杜寒玉心中一凜,不由停下了腳步。此人確實言之有理,可若隱瞞此事,主公沒有提防,萬一壞了大事……
只聽鏘啷一聲,卻是李虎頭抽出鋼刀橫在脖子上,“大小姐!一人做事一人當!你提了我的頭去,就說我是鐵猴子的細作,斷不至於連累了大夥兒!”
沒人出言阻止,只是平靜地看著他,彷彿料到他會這麼做一般。
黑狼點了點頭,嘆息道:“好漢子!待破了清風寨,為大當家的報了仇,老哥哥便來陪你,決不食言!你……放心去吧!”
電光火石之間,杜寒玉腦海中瞬間閃過劉楓的話語:記住!天大的事我都有得商量,但是絕不要騙我!
情急之下,她猛然喊道:“不要!你若自盡我們都死定了!”
眾人聞言不禁動容,李虎頭也不敢再動,只是愣愣地看著她。
杜寒玉也不知道為何會蹦出這麼句話來,可女人天生的直覺告訴她,絕不能再欺騙劉楓,哪怕李虎頭自盡,但這本身也是一種欺騙。
“我意已決!一切聽從主公發落!狼叔,虎頭,我們走!去帥府!”
“杜小姐,主公已經歇息了,有事兒請明日再來吧!”今日值夜的正是龍牙營新晉將領王五倉。
“王副營主,十萬火急,請務必通報大帥!”杜寒玉急得滿頭大汗,一邊苦苦哀求,一邊連連作揖。
二樓的書房窗開著,沒有點燈,竹簾掀起一角,一雙炯炯有神的眸子將這一切都看在了眼裡。
“主公,可是杜寒玉來了?”武破虜坐在屋子的角落裡,靜靜地看著窗前的男人,語氣淡淡的。
劉楓放下竹簾,長長地吁了一口氣,“幸好,她沒讓我失望,否則我真不知道該如何面對勝飛了。”

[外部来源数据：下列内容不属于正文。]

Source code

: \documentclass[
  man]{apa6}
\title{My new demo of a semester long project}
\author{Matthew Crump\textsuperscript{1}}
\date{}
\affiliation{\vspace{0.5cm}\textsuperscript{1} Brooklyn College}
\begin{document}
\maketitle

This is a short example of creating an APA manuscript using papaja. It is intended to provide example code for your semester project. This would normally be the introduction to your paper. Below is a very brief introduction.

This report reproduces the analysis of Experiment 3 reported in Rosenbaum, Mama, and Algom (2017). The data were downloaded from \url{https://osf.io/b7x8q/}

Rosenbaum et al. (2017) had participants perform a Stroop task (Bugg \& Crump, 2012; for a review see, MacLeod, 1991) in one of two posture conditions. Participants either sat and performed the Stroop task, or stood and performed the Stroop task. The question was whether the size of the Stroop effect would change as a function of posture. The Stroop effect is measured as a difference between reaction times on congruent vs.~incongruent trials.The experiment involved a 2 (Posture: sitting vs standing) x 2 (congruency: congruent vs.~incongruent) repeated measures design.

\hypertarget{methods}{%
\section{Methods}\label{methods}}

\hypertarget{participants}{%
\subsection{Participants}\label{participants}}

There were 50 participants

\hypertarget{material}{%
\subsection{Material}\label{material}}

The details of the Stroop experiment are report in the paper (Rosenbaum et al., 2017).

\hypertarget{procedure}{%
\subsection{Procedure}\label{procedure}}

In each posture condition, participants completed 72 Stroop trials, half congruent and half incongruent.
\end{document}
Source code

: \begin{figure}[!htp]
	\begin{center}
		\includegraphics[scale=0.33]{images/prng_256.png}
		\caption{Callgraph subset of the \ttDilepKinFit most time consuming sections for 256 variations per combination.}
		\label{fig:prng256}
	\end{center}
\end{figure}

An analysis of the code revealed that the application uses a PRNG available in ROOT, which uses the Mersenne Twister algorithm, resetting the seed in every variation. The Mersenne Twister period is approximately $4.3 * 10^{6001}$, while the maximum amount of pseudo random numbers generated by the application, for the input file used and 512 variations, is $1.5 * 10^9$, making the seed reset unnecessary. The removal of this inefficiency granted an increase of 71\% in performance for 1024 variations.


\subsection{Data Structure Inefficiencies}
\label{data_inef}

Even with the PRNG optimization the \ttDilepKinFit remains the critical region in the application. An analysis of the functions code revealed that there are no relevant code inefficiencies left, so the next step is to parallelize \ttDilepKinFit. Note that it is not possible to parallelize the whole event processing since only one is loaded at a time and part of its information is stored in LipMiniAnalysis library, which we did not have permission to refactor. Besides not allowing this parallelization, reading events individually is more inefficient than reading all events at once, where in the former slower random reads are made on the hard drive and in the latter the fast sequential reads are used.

他雙掌一拍,進來一名親兵,“通知吳越戈撤兵,再傳話給樓下,就說‘此事我已盡知,念爾等坦誠,特赦李虎頭洩密之罪!’讓他們回去吧。”
親兵應聲而去。須臾傳來杜寒玉等人遙拜叩謝之聲。
武破虜忽然嘎嘎地笑了起來,如夜梟啼月般刺耳,“若是讓他們知道,這張紙條其實是主公你安排的,不知會作何感想?”
劉楓不答反笑,“破虜過謙了,這個先騙己再騙敵的雙面局,你居功至偉,我只是順勢而為罷了。”
“順勢而為?”武破虜笑得愈發陰險,“主公這招可謂高絕!不但試出杜寒玉的忠心,更是斷了她的後路,今後就算她當真下令犯上作亂,只怕她的部曲也會以為又中了奸計而置之不理,甚至舉報出首呢。佩服!佩服!”
劉楓不搭理他,轉過身來,輕輕靠在牆上,彷彿是鬆了一口氣般,顯得既輕鬆又疲憊,“杜寒玉通過了我最後的考驗,也贏得了我的信任,從今往後,我會將她當作自己人………那麼…你呢?”
武破虜整個人都隱在角落的陰影中,看不清臉色如何,只聽得聲音沉了下來:“主公,你可是……有些怕我?”
“不錯!”劉楓絲毫沒有掩飾,“連我娶媳婦兒都躲不過你的算計,若我一念之差,子馨豈不被你活活逼死?你說我能不怕麼?”
武破虜仰天打個哈哈,說道:“主公!臥龍崗有一萬五千人,他們人人認識你,可包括你義父和夫人在內,他們沒有任何人真正瞭解你,其實你……是個疑心很重的人!”
武破虜的直言不諱讓劉楓眉頭一跳,眸子裡不由自主地透出一絲厲色。
“你真的很討厭!”劉楓輕輕嘆了口氣,語氣冷冷的:“你的眼睛,像毒蛇,讓我很不舒服。”
“身為人主,疑心重並不是壞事!”武破虜好似沒有發現自己的危險處境,慨然笑道:“其實也沒那麼可怕,他們只要全心全意地效忠你,那你就是天下間最寬容的主上!”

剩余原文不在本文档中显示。